Knowing the range, for binary arithmetic, if overflow happens, usually a modulo $2^n$ is used (4 bit for $5 + 13 = 18$ modulo 16 gives 2).
shifting operator is equivlent to multiply and dividing by 2’s power. >> has two versions: logical shift always prepend $0$ on the left, while arithmetic shift always preprend the sign bit currently in place.
when a signed type and an unsigned type appear together in arithemtic, signed is converted to unsigned. Memorization: “larger floating points win; small things become ints; for equal sizes, unsigned wins” (long + shoft -> long; char + unsigned int -> unsigned int; unsigned int + long -> long)

Week 2 Discussion Materials

General Stuff

General concepts:

Architecture (ISA): parts of a processor design that one needs to understand to write assmebly code.
Micoarchitecture: Implementation of the architecture (cache size, core frequency)
Code Forms:
- Machine code is the byte-level programs that processor executes
- Assembly code is a text representation of the machine code.
Assembly terminologies: CPU (PC, Register, condition) and Memory (code, data, stack)
- Program Counter (PC): address of the next instruction, called “RIP” in x86-64.
- Register file: heavily used program data
- Condition codes: store status information about most recent arithmetic or logical operations; used for conditional branching.
- Memory: byte addressable array; code for used data; stack to support procedures.
- Interactions: (1) CPU uses addresses to lookup in memory (2) memory and CPU share data (3) memory issues CPU instructions.
From C into Object Code: gcc -Og p1.c p2.c -o p
- Compiler part gcc -oG -S to generate assembly programs p1.s p2.s.
- Assembler gcc then generates object files (binary) p1.o, p2.o
- In the end, static libraries and linkers together form executable binary file p; linker takes care of references and static run-time libraries.
Assembly code has no aggregate types such as arrays or structures, and are just contiguously allocated bytes in memory.
Assembly instructions usually are operations of the types:
- register to register
- register to memory
- memory to register

Assembly Programming

A useful guide from Stanford

Learning this part must be example and practice based, otherwise might as well just read the x86-64 manual. LHS: C code, RHS: assembly code.

Some symbols:

% is used to refer to a register.
$ is used for immediate values, e.g., constants. 1,2,or 4 bytes.
(%) is used for 8 consecutive bytes of memory at some register. e.g., (%rax)

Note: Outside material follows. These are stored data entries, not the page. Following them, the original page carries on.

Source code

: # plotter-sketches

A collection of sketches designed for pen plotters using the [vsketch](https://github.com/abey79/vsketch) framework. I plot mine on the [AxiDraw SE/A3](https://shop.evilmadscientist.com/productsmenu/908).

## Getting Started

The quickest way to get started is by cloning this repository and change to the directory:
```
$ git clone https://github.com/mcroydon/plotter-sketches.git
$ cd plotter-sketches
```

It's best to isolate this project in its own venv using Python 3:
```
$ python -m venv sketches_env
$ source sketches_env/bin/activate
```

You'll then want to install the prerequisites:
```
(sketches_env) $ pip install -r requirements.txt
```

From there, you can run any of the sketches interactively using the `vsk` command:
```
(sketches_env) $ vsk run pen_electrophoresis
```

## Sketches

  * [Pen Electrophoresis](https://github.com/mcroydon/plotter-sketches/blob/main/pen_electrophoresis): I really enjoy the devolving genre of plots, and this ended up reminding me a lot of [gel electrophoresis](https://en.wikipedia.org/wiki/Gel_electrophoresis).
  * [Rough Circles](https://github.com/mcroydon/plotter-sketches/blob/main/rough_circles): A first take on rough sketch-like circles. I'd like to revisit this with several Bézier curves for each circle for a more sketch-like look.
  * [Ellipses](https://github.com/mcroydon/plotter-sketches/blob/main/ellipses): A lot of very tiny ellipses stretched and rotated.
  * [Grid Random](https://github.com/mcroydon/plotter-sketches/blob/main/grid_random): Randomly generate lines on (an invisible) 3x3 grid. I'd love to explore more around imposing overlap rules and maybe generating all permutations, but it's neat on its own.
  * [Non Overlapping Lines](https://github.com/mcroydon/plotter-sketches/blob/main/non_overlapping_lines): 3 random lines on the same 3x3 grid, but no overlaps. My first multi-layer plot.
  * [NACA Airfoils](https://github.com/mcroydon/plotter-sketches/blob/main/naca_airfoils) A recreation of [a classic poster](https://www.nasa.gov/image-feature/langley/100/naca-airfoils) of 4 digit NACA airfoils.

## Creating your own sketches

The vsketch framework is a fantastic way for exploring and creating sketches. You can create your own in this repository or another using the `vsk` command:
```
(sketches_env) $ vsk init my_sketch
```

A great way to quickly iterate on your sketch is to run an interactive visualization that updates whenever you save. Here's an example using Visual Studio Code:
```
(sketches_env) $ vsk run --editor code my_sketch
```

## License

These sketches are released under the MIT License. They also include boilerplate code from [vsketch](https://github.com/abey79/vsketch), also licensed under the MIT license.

Example 1: Memory address:

*dest = t;        // movq %rax, (%rbx)

Explanation: %rax is the register holding current value. (%rbx) is the memory address of the register %rdx. Here %rdx is the variable dest, and *dest is memory of dest M[%rbx]. This instruction says “store the value hold at %rax register to the memory address of %rbx register”.

temp = 0x4;      // movq $0x4, %rax 
*p = 147;        // movq $-147, (%rax)
temp2 = temp1;   // movq %rax, %rdx 
*p = temp;       // movq %rax, (%rdx)
temp = *p;       // movq (%rax), %rdx

Notice that memory-to-memeory cannot be done in one instruction. More complex instructions

movq 8(%rbp), %rdx

Explanation: this one means to move memory value computed by offsetting (add) 8 to the memory address of %rbp to the register %rdx.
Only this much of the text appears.